• _What the task requires_
Each line containing the word "มาออกเป" must be copied from the material below.

= = = = =

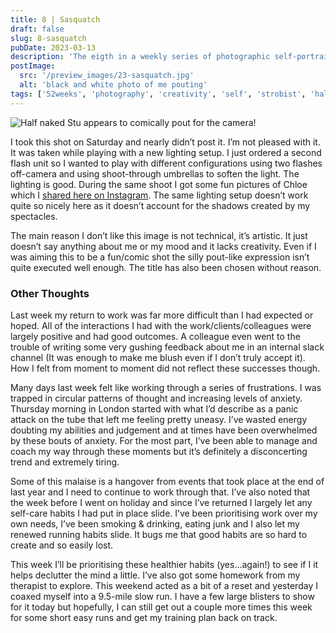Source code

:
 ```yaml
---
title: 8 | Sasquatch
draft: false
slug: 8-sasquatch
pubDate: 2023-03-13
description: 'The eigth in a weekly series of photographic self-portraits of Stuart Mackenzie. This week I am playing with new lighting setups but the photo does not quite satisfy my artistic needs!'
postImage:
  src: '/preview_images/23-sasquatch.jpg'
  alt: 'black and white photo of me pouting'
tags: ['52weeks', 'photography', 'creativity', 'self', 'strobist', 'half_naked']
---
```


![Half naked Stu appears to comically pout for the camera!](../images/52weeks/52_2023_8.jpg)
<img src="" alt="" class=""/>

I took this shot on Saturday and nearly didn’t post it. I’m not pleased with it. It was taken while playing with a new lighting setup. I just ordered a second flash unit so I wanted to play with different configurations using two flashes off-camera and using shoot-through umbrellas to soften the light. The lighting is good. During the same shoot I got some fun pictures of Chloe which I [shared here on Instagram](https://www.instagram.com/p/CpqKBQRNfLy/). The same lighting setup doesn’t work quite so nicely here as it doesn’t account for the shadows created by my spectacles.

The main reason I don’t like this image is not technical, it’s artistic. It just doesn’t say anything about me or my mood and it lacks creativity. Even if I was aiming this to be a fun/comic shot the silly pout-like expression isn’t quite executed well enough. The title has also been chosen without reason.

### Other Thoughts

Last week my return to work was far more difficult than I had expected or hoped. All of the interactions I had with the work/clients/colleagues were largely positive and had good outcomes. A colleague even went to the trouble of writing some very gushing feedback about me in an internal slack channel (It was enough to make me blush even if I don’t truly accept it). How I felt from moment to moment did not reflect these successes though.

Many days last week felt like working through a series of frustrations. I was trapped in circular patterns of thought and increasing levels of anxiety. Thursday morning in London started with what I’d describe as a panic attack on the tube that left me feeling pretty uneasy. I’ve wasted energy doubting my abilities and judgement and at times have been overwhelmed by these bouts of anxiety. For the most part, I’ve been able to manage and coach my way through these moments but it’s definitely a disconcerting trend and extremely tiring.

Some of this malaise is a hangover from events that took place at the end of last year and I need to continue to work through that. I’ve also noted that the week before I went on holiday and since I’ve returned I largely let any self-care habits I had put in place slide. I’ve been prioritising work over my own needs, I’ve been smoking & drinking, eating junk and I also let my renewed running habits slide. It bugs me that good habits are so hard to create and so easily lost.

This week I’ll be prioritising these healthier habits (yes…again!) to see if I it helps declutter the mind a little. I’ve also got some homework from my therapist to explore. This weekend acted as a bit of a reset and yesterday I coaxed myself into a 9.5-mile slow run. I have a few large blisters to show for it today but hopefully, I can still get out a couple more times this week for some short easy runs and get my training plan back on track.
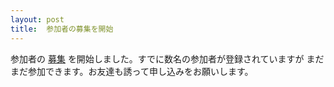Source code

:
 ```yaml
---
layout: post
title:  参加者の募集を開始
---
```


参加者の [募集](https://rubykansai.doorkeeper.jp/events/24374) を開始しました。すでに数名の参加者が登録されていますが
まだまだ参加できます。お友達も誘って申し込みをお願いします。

= = = = =

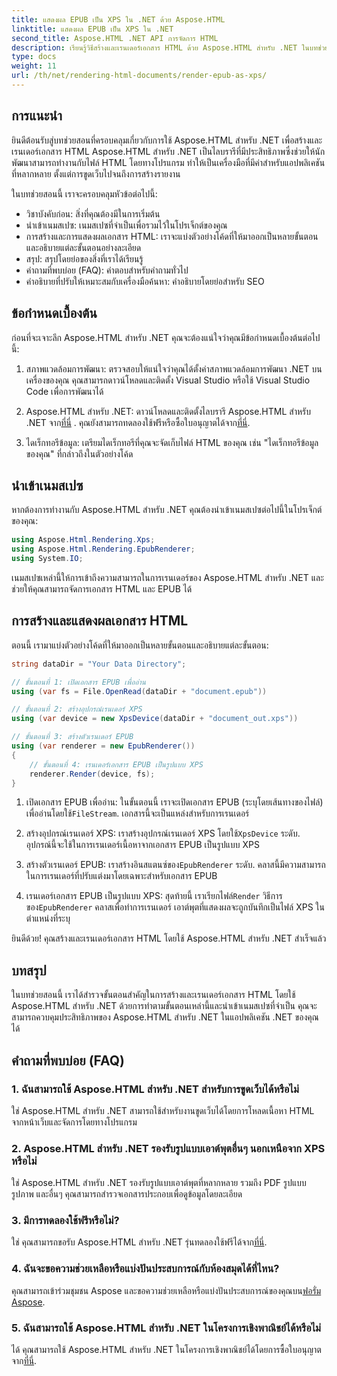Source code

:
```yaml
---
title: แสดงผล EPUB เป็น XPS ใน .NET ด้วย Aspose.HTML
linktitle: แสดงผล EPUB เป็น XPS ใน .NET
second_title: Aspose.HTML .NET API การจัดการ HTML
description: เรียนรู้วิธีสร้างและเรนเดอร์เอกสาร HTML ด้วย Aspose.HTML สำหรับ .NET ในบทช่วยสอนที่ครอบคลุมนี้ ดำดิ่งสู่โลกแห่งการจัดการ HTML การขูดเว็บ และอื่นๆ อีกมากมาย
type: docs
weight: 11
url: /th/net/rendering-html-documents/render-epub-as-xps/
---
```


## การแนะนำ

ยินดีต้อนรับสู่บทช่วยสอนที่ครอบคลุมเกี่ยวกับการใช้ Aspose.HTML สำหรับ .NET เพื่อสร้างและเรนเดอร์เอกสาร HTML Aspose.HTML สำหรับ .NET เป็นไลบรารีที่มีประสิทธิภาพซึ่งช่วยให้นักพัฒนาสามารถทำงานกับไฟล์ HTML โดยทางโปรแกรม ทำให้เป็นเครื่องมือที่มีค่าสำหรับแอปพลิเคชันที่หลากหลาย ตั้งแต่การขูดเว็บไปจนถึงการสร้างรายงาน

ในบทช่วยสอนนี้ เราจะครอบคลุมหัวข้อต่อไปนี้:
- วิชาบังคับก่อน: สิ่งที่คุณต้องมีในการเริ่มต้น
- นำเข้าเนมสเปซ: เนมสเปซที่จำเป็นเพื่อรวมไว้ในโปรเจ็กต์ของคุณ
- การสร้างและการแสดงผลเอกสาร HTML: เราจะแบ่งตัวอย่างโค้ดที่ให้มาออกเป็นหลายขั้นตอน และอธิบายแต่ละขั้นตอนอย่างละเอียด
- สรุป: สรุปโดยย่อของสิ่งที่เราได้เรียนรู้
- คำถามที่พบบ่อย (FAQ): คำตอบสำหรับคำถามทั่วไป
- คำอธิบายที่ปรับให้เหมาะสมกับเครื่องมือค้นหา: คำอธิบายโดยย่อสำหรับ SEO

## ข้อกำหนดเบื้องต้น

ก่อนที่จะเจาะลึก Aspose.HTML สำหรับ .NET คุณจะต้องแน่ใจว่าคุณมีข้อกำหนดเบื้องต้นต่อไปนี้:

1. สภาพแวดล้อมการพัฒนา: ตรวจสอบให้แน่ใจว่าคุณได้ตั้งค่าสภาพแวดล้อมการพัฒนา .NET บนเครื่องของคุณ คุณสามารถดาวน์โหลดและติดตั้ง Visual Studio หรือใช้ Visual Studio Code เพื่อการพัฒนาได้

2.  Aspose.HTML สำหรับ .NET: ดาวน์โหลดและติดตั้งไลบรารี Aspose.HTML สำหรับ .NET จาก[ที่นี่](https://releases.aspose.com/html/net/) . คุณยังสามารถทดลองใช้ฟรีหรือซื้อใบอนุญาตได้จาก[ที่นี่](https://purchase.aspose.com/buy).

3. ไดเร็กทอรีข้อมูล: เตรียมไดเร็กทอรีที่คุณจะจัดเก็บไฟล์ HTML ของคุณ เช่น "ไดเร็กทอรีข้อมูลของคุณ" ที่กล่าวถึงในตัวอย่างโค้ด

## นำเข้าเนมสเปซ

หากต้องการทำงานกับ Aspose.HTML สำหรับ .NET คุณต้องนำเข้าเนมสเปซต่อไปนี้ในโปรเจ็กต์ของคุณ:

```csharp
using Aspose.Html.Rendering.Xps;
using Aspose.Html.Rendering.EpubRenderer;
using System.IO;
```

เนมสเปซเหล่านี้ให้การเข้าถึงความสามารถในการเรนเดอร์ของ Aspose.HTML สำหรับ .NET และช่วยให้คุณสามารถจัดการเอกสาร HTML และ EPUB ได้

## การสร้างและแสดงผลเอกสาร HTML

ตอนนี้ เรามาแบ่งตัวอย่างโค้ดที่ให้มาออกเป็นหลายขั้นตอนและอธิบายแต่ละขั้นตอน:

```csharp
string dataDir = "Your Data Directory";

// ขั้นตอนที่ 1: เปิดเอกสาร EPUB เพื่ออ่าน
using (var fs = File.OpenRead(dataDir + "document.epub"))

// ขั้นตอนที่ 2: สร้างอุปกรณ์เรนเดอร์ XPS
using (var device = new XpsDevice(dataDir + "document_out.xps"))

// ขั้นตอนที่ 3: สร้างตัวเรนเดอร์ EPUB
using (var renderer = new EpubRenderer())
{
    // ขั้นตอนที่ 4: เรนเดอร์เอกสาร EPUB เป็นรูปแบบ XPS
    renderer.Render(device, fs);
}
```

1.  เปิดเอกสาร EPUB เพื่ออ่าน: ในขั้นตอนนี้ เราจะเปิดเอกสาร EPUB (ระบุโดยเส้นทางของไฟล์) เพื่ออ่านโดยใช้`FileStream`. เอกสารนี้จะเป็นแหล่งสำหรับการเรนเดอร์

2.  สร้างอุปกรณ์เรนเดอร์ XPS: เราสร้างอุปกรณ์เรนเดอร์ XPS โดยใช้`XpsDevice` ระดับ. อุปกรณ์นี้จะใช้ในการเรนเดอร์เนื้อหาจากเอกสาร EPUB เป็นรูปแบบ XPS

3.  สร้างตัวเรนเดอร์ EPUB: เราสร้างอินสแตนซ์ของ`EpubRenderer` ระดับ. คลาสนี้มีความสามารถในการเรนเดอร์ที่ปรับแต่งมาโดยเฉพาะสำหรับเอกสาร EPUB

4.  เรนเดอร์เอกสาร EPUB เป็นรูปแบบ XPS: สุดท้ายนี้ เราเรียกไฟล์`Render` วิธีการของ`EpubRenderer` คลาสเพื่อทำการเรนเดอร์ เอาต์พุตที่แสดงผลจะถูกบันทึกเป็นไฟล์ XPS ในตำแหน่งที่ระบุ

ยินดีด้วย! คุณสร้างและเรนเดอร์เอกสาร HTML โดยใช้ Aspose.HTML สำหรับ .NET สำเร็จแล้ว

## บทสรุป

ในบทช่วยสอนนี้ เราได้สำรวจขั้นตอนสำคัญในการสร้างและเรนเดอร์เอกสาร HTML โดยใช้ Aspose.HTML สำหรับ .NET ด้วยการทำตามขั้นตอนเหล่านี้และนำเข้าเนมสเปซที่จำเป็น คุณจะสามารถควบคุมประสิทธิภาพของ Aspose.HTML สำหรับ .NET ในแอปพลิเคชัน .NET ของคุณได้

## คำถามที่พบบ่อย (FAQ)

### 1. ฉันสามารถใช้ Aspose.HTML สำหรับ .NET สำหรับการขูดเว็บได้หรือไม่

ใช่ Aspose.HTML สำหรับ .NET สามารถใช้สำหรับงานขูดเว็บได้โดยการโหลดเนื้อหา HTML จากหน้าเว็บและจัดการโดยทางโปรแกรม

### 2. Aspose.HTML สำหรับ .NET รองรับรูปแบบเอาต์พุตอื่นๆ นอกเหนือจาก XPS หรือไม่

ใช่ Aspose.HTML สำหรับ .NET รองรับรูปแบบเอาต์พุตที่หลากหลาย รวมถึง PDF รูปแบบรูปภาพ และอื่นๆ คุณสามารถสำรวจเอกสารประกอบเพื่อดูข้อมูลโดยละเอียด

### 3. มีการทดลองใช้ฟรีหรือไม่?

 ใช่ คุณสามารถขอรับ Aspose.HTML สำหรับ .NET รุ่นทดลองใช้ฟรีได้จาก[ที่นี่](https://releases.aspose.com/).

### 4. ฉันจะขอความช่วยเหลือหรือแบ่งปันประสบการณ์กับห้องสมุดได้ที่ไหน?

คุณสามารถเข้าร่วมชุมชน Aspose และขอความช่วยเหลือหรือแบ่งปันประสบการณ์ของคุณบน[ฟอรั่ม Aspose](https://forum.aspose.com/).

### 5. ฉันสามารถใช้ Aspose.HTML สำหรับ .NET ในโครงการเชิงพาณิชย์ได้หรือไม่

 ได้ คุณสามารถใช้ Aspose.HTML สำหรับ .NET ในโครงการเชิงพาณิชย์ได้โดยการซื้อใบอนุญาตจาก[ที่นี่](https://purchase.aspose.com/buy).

= = = = =

• _Problem solution_
- การสร้างและการแสดงผลเอกสาร HTML: เราจะแบ่งตัวอย่างโค้ดที่ให้มาออกเป็นหลายขั้นตอน และอธิบายแต่ละขั้นตอนอย่างละเอียด
ตอนนี้ เรามาแบ่งตัวอย่างโค้ดที่ให้มาออกเป็นหลายขั้นตอนและอธิบายแต่ละขั้นตอน:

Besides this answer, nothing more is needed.